The format consists of photographs on one page with succinct sketches of around 250 words on the facing page. Many of the pictures however overflow; so one occasionally sees half a wicketkeeper framed behind a batsman, half an umpire alongside a bowler. Coffee-table size would have worked well.

Woodcock's first half-dozen are W G Grace, Sir Donald Bradman, Sir Garfield Sobers, Alfred Mynn, Sir Jack Hobbs and S F Barnes. In Australia critics have been upset by the relegation of their prime icon to No 2. But they would be, wouldn't they?

As every serious historian knows, the foundations of the game were perfected around W G: ``For nearly 40 years he bestrode the sporting world, his face [looking serenely out from the jacket] as well known as any on this earth.''

As Bradman was peerless with the bat so was Sobers in all-round virtuosity. A reporter of innumerable Test tours, the author's affection for many of his choices is evident. Sobers was ``a supreme all-rounder and delightfully modest''. Ken Barrington (No 57) as coach to the England side ``was a father to some, a brother to others and a friend to them all''.

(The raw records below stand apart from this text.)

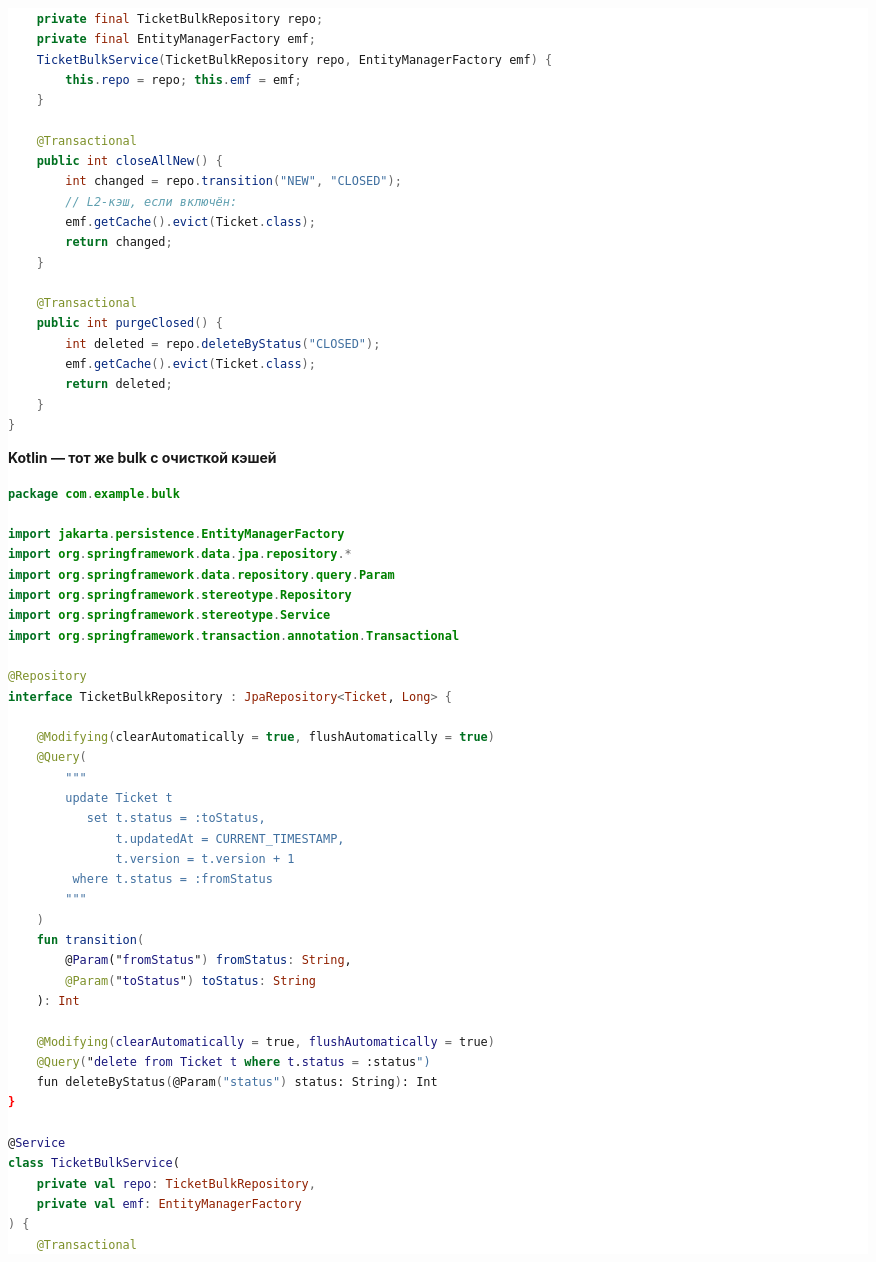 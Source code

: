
 ```java
    private final TicketBulkRepository repo;
    private final EntityManagerFactory emf;
    TicketBulkService(TicketBulkRepository repo, EntityManagerFactory emf) {
        this.repo = repo; this.emf = emf;
    }

    @Transactional
    public int closeAllNew() {
        int changed = repo.transition("NEW", "CLOSED");
        // L2-кэш, если включён:
        emf.getCache().evict(Ticket.class);
        return changed;
    }

    @Transactional
    public int purgeClosed() {
        int deleted = repo.deleteByStatus("CLOSED");
        emf.getCache().evict(Ticket.class);
        return deleted;
    }
}
```

**Kotlin — тот же bulk с очисткой кэшей**

```kotlin
package com.example.bulk

import jakarta.persistence.EntityManagerFactory
import org.springframework.data.jpa.repository.*
import org.springframework.data.repository.query.Param
import org.springframework.stereotype.Repository
import org.springframework.stereotype.Service
import org.springframework.transaction.annotation.Transactional

@Repository
interface TicketBulkRepository : JpaRepository<Ticket, Long> {

    @Modifying(clearAutomatically = true, flushAutomatically = true)
    @Query(
        """
        update Ticket t
           set t.status = :toStatus,
               t.updatedAt = CURRENT_TIMESTAMP,
               t.version = t.version + 1
         where t.status = :fromStatus
        """
    )
    fun transition(
        @Param("fromStatus") fromStatus: String,
        @Param("toStatus") toStatus: String
    ): Int

    @Modifying(clearAutomatically = true, flushAutomatically = true)
    @Query("delete from Ticket t where t.status = :status")
    fun deleteByStatus(@Param("status") status: String): Int
}

@Service
class TicketBulkService(
    private val repo: TicketBulkRepository,
    private val emf: EntityManagerFactory
) {
    @Transactional
```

As to the all-rounders, Hammond, classed as such, gets in at No 7, Botham at 9, Woolley at 12, while Imran Khan, Miller and Benaud are bunched between 16 and 18. Among bowlers, Warne, Lillee and Bedser rank with the incomparable Barnes among the first 20. Hobbs, The Master, is followed by Viv Richards, Compton, Hutton, Trumper, Barry Richards, George Headley, Gavaskar, Dexter and, at No 25, Tendulkar.

The breakdown of the remainder can likewise only be made with the utmost trouble from the rear synopsis. What the reader wants, of course, is, with his or her own heroes in mind, to be introduced to the favoured 100 en masse and to agree or dis- agree with umpire Woodcock's verdicts.

Supposing the book's publishers can pull their socks up, the theme and the author's brave handling of it deserve, in due course, a worthy reprint. Meanwhile the book should be on every cricket lovers' Christmas present list.